Why is there a top_offset in VTT implemented by gcc?

Question

Here is a detailed description of VTT in the top-voted answer.But the answer does not explain why is there a top-offset in the VTT.

From my point of view,when we down_cast a base pointer to derived pointer,the compiler already knows the offset needed to be adjusted in compile time(when there is no virtual derivation) ,so there is no need to store a top_offset in situation below:

class A {
public:
  int a;
};
class B {
public:
  int b;
  virtual void w();
};

class C : public A, public B {
public:
  int c;
};

In this case, objects of type C are laid out like this (numbers assuming 32-bit pointers):

                           +-----------------------+
                           |     0 (top_offset)    |//why?
                           +-----------------------+
c --> +----------+         | ptr to typeinfo for C |
      |  vtable  |-------> +-----------------------+
      +----------+         |         A::v()        |
      |     a    |         +-----------------------+
      +----------+         |    -8 (top_offset)    |//why?
      |  vtable  |---+     +-----------------------+
      +----------+   |     | ptr to typeinfo for C |
      |     b    |   +---> +-----------------------+
      +----------+         |         B::w()        |
      |     c    |         +-----------------------+
      +----------+

Why is there a top_offset in VTT under such situation?
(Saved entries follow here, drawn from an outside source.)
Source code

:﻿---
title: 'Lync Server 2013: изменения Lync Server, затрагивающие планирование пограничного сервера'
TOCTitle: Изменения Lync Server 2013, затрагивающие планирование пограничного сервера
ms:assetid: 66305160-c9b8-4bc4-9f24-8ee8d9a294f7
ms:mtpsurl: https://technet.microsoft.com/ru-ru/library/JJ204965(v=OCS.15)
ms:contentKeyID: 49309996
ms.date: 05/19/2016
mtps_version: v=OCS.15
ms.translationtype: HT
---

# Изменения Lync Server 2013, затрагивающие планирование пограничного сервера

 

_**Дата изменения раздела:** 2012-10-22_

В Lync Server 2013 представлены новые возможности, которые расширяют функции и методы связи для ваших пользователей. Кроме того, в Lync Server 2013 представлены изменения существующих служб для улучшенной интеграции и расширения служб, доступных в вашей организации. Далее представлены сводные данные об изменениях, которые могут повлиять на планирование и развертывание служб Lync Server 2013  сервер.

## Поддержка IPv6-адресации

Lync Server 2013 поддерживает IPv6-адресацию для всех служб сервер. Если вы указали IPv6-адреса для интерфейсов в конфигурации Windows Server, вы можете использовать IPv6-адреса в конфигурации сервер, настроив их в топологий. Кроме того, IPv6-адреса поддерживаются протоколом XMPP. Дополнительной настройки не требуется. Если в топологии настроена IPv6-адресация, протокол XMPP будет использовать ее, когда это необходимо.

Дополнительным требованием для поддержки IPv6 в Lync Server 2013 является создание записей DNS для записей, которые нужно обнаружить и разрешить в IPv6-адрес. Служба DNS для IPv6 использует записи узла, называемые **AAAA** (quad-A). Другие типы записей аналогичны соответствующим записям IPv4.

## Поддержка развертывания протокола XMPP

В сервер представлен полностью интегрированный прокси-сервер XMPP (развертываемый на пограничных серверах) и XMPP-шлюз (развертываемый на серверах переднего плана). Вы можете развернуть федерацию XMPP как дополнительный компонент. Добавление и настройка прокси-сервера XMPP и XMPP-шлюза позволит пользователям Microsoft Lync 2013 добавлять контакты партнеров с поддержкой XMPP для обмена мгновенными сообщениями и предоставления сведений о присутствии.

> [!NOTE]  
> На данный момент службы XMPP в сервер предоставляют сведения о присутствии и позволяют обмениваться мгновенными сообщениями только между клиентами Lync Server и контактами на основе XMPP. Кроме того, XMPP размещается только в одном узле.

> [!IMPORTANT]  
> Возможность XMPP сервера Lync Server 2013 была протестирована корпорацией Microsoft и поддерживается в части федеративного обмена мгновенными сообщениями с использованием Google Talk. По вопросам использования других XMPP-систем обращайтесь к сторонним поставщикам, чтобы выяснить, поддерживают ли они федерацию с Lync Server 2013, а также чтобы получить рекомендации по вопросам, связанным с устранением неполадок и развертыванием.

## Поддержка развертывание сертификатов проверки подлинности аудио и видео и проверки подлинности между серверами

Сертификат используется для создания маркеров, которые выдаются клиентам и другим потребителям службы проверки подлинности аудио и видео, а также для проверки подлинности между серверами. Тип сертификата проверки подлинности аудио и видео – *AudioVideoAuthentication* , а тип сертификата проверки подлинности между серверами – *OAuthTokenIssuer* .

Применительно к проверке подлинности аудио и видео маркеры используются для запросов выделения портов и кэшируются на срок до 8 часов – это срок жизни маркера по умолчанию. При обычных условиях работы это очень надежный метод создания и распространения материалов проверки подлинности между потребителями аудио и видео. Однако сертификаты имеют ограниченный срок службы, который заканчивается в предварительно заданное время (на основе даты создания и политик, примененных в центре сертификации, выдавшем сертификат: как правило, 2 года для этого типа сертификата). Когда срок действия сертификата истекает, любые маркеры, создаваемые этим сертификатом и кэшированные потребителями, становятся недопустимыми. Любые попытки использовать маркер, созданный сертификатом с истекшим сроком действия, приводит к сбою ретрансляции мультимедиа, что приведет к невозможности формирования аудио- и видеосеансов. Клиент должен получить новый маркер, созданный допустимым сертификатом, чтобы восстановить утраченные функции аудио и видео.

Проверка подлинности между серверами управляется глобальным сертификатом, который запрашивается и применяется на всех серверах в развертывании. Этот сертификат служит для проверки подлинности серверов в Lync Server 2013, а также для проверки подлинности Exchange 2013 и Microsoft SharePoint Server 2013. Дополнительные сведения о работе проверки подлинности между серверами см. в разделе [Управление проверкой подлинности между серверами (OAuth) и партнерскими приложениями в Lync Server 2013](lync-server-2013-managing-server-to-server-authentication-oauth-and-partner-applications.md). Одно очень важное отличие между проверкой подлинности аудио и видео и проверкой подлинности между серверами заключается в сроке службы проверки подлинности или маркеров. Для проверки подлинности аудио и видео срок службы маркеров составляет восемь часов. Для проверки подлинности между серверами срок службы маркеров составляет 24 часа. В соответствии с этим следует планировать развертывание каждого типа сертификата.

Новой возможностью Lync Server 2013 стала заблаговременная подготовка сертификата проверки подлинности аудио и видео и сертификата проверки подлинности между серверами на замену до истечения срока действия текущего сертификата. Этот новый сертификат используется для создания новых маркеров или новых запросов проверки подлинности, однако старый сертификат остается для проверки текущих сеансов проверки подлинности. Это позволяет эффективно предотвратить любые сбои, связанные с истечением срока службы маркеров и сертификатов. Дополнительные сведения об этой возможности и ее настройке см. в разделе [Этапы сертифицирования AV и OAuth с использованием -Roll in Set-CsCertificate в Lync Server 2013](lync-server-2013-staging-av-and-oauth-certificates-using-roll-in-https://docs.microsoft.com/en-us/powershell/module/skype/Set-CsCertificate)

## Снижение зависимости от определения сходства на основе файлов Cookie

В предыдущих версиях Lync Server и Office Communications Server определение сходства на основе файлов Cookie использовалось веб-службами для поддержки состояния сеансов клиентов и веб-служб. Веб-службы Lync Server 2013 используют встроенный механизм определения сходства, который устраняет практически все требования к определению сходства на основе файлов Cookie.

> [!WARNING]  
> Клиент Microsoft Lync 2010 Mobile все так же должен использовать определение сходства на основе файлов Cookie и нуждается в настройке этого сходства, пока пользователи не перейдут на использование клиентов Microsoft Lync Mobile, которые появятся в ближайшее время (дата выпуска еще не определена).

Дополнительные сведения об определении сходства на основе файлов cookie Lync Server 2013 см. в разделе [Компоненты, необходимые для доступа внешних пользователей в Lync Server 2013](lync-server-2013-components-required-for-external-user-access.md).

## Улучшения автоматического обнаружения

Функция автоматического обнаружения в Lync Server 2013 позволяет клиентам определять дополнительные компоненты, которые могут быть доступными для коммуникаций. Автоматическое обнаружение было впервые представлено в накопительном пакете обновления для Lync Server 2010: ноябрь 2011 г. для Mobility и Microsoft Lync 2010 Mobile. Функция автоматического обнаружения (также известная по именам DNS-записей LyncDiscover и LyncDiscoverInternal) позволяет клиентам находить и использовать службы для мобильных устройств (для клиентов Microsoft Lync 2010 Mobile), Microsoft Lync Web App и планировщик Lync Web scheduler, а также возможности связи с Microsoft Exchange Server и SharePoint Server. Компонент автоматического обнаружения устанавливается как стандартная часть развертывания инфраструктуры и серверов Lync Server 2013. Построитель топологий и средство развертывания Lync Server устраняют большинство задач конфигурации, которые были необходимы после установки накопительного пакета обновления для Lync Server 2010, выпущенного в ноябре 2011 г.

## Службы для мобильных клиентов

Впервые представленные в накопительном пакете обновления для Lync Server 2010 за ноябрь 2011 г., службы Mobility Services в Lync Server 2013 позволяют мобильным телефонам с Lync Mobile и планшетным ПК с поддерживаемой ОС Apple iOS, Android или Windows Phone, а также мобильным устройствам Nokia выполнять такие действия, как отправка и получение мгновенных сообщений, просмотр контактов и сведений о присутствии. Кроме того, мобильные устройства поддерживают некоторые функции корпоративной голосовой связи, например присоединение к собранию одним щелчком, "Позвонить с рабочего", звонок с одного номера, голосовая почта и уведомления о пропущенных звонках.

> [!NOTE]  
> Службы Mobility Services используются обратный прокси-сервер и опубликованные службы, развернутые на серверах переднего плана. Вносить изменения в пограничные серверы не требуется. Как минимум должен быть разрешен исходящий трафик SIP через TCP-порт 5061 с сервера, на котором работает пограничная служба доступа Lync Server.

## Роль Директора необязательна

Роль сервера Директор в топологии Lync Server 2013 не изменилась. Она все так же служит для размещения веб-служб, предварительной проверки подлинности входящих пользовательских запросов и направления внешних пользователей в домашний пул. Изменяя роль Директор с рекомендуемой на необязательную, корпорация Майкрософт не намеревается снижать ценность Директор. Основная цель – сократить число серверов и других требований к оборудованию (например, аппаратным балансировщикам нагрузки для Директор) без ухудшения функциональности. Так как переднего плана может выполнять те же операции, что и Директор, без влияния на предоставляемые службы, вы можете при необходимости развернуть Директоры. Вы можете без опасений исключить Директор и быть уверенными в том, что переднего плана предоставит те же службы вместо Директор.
I think the top_offset and virtual base offset are only needed in virtual inheritance.

Answer 1

void *top(B *b) { return dynamic_cast<void *>(b); }

There is no way for the compiler to determine at compile time what the correct offset is. This function may be called with a null pointer, a pointer to a complete B object, or a pointer to a B subobject. The three cases need to be handled differently. The offset in the vtable is what allows this to work.